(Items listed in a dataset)
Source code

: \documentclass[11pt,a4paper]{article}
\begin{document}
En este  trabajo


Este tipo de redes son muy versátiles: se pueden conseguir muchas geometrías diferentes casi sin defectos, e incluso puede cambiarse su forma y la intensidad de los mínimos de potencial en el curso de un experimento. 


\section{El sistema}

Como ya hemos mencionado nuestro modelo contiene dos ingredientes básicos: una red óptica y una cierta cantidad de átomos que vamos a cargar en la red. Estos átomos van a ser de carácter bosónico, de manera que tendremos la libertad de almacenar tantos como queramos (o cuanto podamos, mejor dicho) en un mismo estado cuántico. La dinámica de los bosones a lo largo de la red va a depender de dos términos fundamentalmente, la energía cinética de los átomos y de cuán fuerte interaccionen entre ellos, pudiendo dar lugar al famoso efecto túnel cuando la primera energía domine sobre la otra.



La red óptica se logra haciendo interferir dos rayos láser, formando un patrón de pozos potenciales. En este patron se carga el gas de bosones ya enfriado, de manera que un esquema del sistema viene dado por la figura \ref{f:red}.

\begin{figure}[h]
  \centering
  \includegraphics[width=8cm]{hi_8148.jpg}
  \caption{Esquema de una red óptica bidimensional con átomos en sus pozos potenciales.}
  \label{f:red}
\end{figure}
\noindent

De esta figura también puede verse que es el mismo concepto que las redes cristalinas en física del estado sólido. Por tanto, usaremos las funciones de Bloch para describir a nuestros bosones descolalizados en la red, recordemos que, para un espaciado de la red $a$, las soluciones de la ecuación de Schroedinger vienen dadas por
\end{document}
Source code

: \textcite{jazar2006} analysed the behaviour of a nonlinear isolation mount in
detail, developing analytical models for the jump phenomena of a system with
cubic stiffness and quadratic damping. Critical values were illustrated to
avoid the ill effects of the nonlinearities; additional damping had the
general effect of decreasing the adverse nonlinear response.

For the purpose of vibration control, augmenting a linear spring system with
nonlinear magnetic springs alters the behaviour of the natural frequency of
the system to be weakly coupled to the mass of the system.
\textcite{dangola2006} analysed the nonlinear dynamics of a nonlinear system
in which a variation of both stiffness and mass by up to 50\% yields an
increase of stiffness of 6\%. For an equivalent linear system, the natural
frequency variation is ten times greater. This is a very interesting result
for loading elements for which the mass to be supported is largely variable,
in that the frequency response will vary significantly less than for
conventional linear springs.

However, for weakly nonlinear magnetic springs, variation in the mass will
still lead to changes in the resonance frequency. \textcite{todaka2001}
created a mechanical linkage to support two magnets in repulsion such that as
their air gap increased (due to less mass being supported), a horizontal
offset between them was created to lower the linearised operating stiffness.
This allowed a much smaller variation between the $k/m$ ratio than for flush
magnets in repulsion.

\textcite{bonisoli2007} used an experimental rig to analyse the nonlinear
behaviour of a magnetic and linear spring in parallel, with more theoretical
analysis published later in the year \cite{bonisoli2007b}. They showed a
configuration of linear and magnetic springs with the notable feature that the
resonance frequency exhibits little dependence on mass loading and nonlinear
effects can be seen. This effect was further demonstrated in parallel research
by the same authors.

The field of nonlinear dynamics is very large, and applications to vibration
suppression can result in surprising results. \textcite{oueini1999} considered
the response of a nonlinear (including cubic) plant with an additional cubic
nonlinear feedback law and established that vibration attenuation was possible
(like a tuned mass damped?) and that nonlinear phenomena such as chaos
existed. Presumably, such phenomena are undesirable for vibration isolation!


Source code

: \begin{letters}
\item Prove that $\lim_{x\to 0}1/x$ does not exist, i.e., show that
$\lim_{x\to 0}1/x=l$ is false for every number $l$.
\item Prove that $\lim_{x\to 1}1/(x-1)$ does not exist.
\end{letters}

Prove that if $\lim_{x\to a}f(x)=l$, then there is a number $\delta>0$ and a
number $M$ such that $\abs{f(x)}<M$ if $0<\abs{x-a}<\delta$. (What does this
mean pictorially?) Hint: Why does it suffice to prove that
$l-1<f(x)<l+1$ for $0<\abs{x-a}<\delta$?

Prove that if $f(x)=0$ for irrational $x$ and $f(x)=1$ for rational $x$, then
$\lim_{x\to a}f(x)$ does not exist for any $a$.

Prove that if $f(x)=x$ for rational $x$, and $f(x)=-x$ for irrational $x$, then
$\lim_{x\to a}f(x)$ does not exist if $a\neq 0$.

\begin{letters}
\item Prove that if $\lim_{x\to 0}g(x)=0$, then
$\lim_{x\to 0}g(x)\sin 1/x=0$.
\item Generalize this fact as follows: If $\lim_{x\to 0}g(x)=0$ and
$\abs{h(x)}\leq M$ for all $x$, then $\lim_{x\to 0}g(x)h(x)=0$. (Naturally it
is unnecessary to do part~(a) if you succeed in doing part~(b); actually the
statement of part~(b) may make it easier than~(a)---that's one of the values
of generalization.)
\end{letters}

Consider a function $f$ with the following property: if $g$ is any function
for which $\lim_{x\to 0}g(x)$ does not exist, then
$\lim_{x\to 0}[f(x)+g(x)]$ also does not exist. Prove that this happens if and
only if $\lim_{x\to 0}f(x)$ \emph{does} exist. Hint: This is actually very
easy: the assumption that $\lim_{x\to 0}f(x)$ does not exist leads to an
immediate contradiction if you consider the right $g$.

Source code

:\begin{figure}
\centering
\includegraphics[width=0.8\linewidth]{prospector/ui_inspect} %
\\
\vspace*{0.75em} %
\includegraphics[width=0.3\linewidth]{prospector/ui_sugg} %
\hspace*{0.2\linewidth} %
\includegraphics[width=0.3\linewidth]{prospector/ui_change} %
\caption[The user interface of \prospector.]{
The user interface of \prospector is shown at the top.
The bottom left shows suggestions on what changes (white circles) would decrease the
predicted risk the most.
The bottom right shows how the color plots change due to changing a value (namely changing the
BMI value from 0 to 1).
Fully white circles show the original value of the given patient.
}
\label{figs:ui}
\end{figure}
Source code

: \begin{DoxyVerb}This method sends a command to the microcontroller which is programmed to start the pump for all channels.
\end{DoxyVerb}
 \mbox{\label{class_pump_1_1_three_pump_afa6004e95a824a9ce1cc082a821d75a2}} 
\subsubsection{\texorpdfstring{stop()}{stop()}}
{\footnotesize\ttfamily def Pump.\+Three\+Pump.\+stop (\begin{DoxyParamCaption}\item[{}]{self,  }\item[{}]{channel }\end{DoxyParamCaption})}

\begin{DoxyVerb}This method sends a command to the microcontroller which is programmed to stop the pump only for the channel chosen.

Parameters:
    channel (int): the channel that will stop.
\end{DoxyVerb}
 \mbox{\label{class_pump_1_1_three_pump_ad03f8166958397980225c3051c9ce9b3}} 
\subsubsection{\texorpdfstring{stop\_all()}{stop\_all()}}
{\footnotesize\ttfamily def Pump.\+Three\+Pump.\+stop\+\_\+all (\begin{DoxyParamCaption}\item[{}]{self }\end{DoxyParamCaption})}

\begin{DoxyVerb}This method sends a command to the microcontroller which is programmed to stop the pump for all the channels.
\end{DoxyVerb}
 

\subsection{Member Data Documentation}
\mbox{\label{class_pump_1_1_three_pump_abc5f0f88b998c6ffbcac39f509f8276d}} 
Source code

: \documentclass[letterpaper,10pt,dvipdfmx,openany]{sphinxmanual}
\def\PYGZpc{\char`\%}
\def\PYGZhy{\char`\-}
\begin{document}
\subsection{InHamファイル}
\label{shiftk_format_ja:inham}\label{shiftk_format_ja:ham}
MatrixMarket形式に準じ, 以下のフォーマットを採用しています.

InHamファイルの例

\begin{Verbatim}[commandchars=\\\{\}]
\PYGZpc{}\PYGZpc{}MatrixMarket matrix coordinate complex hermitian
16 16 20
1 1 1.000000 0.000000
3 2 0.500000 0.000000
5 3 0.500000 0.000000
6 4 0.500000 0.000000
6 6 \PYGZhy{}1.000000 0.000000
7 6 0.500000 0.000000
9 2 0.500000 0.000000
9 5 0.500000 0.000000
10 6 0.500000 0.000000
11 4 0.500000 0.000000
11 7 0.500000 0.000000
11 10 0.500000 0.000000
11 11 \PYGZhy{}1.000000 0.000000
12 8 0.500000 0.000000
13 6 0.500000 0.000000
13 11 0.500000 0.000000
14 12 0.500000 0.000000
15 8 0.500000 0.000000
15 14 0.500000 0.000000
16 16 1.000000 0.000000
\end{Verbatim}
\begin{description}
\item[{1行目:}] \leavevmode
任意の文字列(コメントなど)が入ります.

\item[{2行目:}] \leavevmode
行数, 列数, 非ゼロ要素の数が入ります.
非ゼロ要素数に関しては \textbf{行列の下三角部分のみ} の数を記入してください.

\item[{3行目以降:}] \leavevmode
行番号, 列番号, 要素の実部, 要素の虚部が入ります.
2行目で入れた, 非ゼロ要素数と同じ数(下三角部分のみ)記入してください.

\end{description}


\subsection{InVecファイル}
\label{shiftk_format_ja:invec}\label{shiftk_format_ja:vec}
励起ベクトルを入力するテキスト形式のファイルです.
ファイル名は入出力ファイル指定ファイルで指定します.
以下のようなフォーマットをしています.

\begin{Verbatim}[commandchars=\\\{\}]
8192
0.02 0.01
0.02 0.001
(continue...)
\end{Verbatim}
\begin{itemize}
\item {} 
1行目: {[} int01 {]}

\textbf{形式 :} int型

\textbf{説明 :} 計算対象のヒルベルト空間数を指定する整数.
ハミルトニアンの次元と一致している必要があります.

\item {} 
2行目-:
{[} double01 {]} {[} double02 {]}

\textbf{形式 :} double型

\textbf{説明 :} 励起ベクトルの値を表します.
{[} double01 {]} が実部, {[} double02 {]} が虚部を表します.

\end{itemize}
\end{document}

Instructions for the task
Only a number is wanted here: the count of lines above that hold the word "method".

Response to this task
3